Chapter 15 It’s annulled
Kael
The journey from the damp, rot-choked basement back to the stronghold was a blur of shadows and speed. Aria was a dead weight in my arms, her breathing shallow but steady. Her skin, usually so warm and full of that stubborn life that had first drawn me to her, was frighteningly pale. The "void" had taken its toll; she had acted as a conduit for a level of power that would have vaporized a lesser being.
I didn't let anyone else touch her. Not Pierce, who met us at the gates with a look of stunned disbelief, and certainly not Thierry, who watched us with the calculating gaze of a man who realized the world had just shifted on its axis.
I carried her straight to my private chambers not the guest room, but my own and laid her on the dark silk sheets. I stayed there, sitting on the edge of the mattress, my hand never leaving hers. The molten gold in my eyes had settled back into a deep, restless onyx, but the power she had funneled into me was still humming beneath my skin, a restless sea of silver and shadow.
"She’s waking up," Pierce whispered from the doorway. He stayed back, respecting the heavy, protective aura I knew I was projecting.
Aria’s eyelashes fluttered. She let out a small, pained groan that made my heart hammer against my ribs. Her eyes opened—dark, focused, and instantly finding mine.
"Kael," she rasped. Her voice sounded like she’d been swallowing glass.
"I’m here," I said, my voice dropping to a rough whisper. I squeezed her hand, feeling the small, scorched marks on her palms where she’d held the mirror. I felt a surge of cold fury at the man who had caused those marks, but it was quickly replaced by a profound, humbling sense of awe. "You’re safe, Aria. The killer is in the dungeons. The Young One is with the healers."
She tried to sit up, but her strength failed her. I caught her shoulders, gently easing her back against the pillows.
"The mirror..." she whispered, her eyes darting around the room. "It cracked. I felt it break."
"It served its purpose," I told her. "It was an ancient tool of the shadows, but it found its match in you. Don't worry about the glass. It’s the woman who held it that I care about."
Aria looked at me then, really looked at me, and I saw the realization of what we had done, what we were settle into her expression. The bond between us was no longer a thin thread of political convenience. It was a bridge of fire and stone. I could feel her every emotion: the lingering echo of her terror, the bone-deep exhaustion, and a new, quiet spark of belonging that she was still trying to fight.
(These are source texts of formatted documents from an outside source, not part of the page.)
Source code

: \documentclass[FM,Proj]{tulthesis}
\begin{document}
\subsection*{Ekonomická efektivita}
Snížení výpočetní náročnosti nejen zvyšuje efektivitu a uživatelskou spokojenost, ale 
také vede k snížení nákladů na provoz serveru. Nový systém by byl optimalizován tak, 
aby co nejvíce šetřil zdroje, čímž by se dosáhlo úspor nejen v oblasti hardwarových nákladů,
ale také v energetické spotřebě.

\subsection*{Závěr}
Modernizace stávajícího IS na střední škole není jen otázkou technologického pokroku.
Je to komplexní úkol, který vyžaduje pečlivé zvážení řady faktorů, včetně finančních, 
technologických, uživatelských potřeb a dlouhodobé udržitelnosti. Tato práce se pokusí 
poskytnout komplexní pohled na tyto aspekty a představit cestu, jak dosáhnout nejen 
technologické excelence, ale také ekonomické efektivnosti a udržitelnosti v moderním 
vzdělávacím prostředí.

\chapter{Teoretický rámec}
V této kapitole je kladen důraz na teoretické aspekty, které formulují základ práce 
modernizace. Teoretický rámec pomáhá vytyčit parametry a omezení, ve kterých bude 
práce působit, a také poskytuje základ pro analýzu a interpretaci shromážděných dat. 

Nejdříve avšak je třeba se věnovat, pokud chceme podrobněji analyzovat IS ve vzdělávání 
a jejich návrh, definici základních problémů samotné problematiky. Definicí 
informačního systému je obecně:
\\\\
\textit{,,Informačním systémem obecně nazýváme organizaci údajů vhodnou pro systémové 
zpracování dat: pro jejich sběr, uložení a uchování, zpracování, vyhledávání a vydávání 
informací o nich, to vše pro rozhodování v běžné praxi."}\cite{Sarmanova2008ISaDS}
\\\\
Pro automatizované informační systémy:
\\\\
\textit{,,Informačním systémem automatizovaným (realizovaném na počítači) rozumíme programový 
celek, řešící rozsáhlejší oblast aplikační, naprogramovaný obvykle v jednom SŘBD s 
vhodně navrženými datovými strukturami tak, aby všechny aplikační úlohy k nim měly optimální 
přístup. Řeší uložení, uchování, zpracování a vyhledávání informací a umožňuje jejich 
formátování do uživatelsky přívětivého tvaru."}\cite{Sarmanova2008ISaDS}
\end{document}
"The council will be here by sunset," I said, my thumb tracing the line of her jaw. "Both of them. The witches and the vampires. They saw the explosion of magic at the shipping district. They know the killer wasn't one of us."
"My mother..." Aria started.
"Your mother will have to accept that her 'void' daughter is the reason her coven still has a home," I said firmly. "And she will have to accept that you are the Vampire Queen. Not by contract, Aria. By right."
She let out a shaky breath, a small, tired smile touching her lips. "I think I liked it better when everyone just ignored me."
"That's never going to happen again," I promised.
I leaned down, pressing my forehead against hers. The silence in the room was absolute, a sanctuary after the storm. For two hundred years, I had ruled alone, convinced that my heart was as cold and unyielding as the stone I had nearly become. I had looked for allies, for power, for safety.
I had never expected to find a home in a girl who claimed she had nothing to give.
"Kael?" she whispered, her eyes searching mine.
"Yes, Aria?"
"About that annulment..."
I felt a flash of possessive heat, my fangs pricking the insides of my lips. I pulled back just enough to look into her eyes, my gaze intense. "If you think I'm letting you go after you literally pulled me out of a stone grave, you've underestimated me, Aria Marlowe. The contract was for a truce. This? This is something else entirely."
She didn't argue. Instead, she reached up, her scorched fingers tangling in the hair at the nape of my neck, and pulled me down. When our lips met, it wasn't the chaste, formal kiss of the ceremony. It was a desperate, hungry claim a promise of the future we had fought to keep.
The war wasn't over. The politics of Seattle were still a den of vipers, and there were still those who would want to see a King and his "Void Queen" fall. But as I felt the steady, defiant rhythm of Aria’s heart against mine, I knew they didn't stand a chance.
The stone was gone. The void was full. And for the first time in two centuries, the King was truly alive.